**WHAT TO WORK ON:**
Only the lines of the data below from the one with "- **Subscription Management**: Users" through the one with "### Conclusion" are wanted. Repeat them exactly.

[Saved entries]

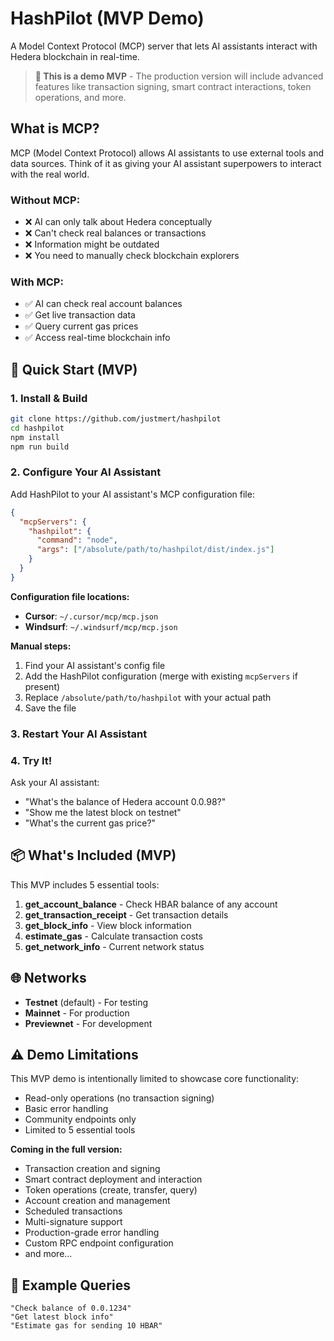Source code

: # HashPilot (MVP Demo)

A Model Context Protocol (MCP) server that lets AI assistants interact with Hedera blockchain in real-time.

> **🎯 This is a demo MVP** - The production version will include advanced features like transaction signing, smart contract interactions, token operations, and more.

## What is MCP?

MCP (Model Context Protocol) allows AI assistants to use external tools and data sources. Think of it as giving your AI assistant superpowers to interact with the real world.

### Without MCP:
- ❌ AI can only talk about Hedera conceptually
- ❌ Can't check real balances or transactions
- ❌ Information might be outdated
- ❌ You need to manually check blockchain explorers

### With MCP:
- ✅ AI can check real account balances
- ✅ Get live transaction data
- ✅ Query current gas prices
- ✅ Access real-time blockchain info

## 🚀 Quick Start (MVP)

### 1. Install & Build
```bash
git clone https://github.com/justmert/hashpilot
cd hashpilot
npm install
npm run build
```

### 2. Configure Your AI Assistant

Add HashPilot to your AI assistant's MCP configuration file:

```json
{
  "mcpServers": {
    "hashpilot": {
      "command": "node",
      "args": ["/absolute/path/to/hashpilot/dist/index.js"]
    }
  }
}
```

**Configuration file locations:**

- **Cursor**: `~/.cursor/mcp/mcp.json`
- **Windsurf**: `~/.windsurf/mcp/mcp.json`

**Manual steps:**
1. Find your AI assistant's config file
2. Add the HashPilot configuration (merge with existing `mcpServers` if present)
3. Replace `/absolute/path/to/hashpilot` with your actual path
4. Save the file

### 3. Restart Your AI Assistant

### 4. Try It!

Ask your AI assistant:
- "What's the balance of Hedera account 0.0.98?"
- "Show me the latest block on testnet"
- "What's the current gas price?"

## 📦 What's Included (MVP)

This MVP includes 5 essential tools:

1. **get_account_balance** - Check HBAR balance of any account
2. **get_transaction_receipt** - Get transaction details
3. **get_block_info** - View block information 
4. **estimate_gas** - Calculate transaction costs
5. **get_network_info** - Current network status

## 🌐 Networks

- **Testnet** (default) - For testing
- **Mainnet** - For production
- **Previewnet** - For development

## ⚠️ Demo Limitations

This MVP demo is intentionally limited to showcase core functionality:

- Read-only operations (no transaction signing)
- Basic error handling
- Community endpoints only
- Limited to 5 essential tools

**Coming in the full version:**
- Transaction creation and signing
- Smart contract deployment and interaction
- Token operations (create, transfer, query)
- Account creation and management
- Scheduled transactions
- Multi-signature support
- Production-grade error handling
- Custom RPC endpoint configuration
- and more...

## 🎯 Example Queries

```
"Check balance of 0.0.1234"
"Get latest block info"
"Estimate gas for sending 10 HBAR"
```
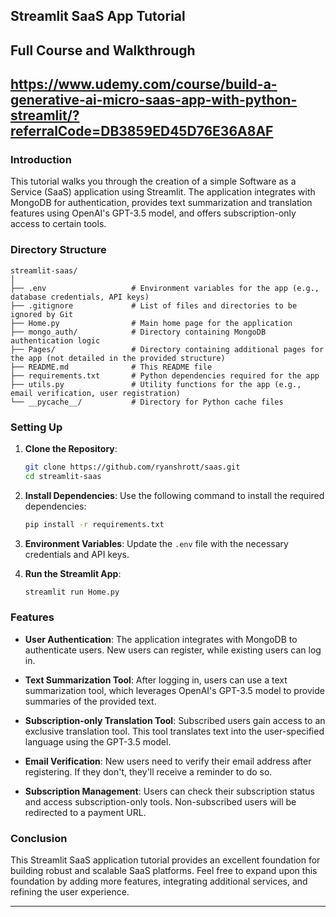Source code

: ﻿

## Streamlit SaaS App Tutorial

## Full Course and Walkthrough
https://www.udemy.com/course/build-a-generative-ai-micro-saas-app-with-python-streamlit/?referralCode=DB3859ED45D76E36A8AF
---

### Introduction
This tutorial walks you through the creation of a simple Software as a Service (SaaS) application using Streamlit. The application integrates with MongoDB for authentication, provides text summarization and translation features using OpenAI's GPT-3.5 model, and offers subscription-only access to certain tools.

### Directory Structure
```
streamlit-saas/
│
├── .env                   # Environment variables for the app (e.g., database credentials, API keys)
├── .gitignore             # List of files and directories to be ignored by Git
├── Home.py                # Main home page for the application
├── mongo_auth/            # Directory containing MongoDB authentication logic
├── Pages/                 # Directory containing additional pages for the app (not detailed in the provided structure)
├── README.md              # This README file
├── requirements.txt       # Python dependencies required for the app
├── utils.py               # Utility functions for the app (e.g., email verification, user registration)
└── __pycache__/           # Directory for Python cache files
```

### Setting Up

1. **Clone the Repository**:
   ```bash
   git clone https://github.com/ryanshrott/saas.git
   cd streamlit-saas
   ```

2. **Install Dependencies**:
   Use the following command to install the required dependencies:
   ```bash
   pip install -r requirements.txt
   ```

3. **Environment Variables**:
   Update the `.env` file with the necessary credentials and API keys.

4. **Run the Streamlit App**:
   ```bash
   streamlit run Home.py
   ```

### Features

- **User Authentication**: The application integrates with MongoDB to authenticate users. New users can register, while existing users can log in.

- **Text Summarization Tool**: After logging in, users can use a text summarization tool, which leverages OpenAI's GPT-3.5 model to provide summaries of the provided text.

- **Subscription-only Translation Tool**: Subscribed users gain access to an exclusive translation tool. This tool translates text into the user-specified language using the GPT-3.5 model.

- **Email Verification**: New users need to verify their email address after registering. If they don't, they'll receive a reminder to do so.

- **Subscription Management**: Users can check their subscription status and access subscription-only tools. Non-subscribed users will be redirected to a payment URL.

### Conclusion

This Streamlit SaaS application tutorial provides an excellent foundation for building robust and scalable SaaS platforms. Feel free to expand upon this foundation by adding more features, integrating additional services, and refining the user experience.

---
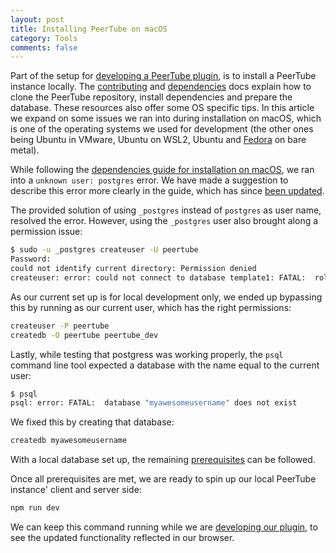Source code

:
 ```yaml
---
layout: post
title: Installing PeerTube on macOS
category: Tools
comments: false
---
```


Part of the setup for [developing a PeerTube plugin](https://beeldengeluid.github.io/extending-peertube/cc-plugin/2021/06/16/developing-a-peertube-plugin.html), is to install a PeerTube instance locally. The [contributing](https://github.com/Chocobozzz/PeerTube/blob/develop/.github/CONTRIBUTING.md#develop) and [dependencies](https://github.com/Chocobozzz/PeerTube/blob/develop/support/doc/dependencies.md) docs explain how to clone the PeerTube repository, install dependencies and prepare the database. These resources also offer some OS specific tips. In this article we expand on some issues we ran into during installation on macOS, which is one of the operating systems we used for development (the other ones being Ubuntu in VMware, Ubuntu on WSL2, Ubuntu and [Fedora](https://github.com/beeldengeluid/extending-peertube/issues/1) on bare metal).

<!--more-->

While following the [dependencies guide for installation on macOS](https://github.com/Chocobozzz/PeerTube/blob/develop/support/doc/dependencies.md#macos), we ran into a `unknown user: postgres` error. We have made a suggestion to describe this error more clearly in the guide, which has since [been updated](https://github.com/Chocobozzz/PeerTube/pull/4051).

The provided solution of using `_postgres` instead of `postgres` as user name, resolved the error. However, using the `_postgres` user also brought along a permission issue:

```sh
$ sudo -u _postgres createuser -U peertube
Password:
could not identify current directory: Permission denied
createuser: error: could not connect to database template1: FATAL:  role "peertube" does not exist
```

As our current set up is for local development only, we ended up bypassing this by running as our current user, which has the right permissions:

```sh
createuser -P peertube
createdb -O peertube peertube_dev
```

Lastly, while testing that postgress was working properly, the `psql` command line tool expected a database with the name equal to the current user:

```sh
$ psql
psql: error: FATAL:  database "myawesomeusername" does not exist
```

We fixed this by creating that database:

```sh
createdb myawesomeusername
```

With a local database set up, the remaining [prerequisites](https://github.com/Chocobozzz/PeerTube/blob/develop/.github/CONTRIBUTING.md#prerequisites) can be followed. 

Once all prerequisites are met, we are ready to spin up our local PeerTube instance' client and server side:

```sh
npm run dev
```

We can keep this command running while we are [developing our plugin](https://beeldengeluid.github.io/extending-peertube/cc-plugin/2021/06/16/developing-a-peertube-plugin.html), to see the updated functionality reflected in our browser.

**ANSWER FOR THE TASK:**
- **Subscription Management**: Users can check their subscription status and access subscription-only tools. Non-subscribed users will be redirected to a payment URL.

### Conclusion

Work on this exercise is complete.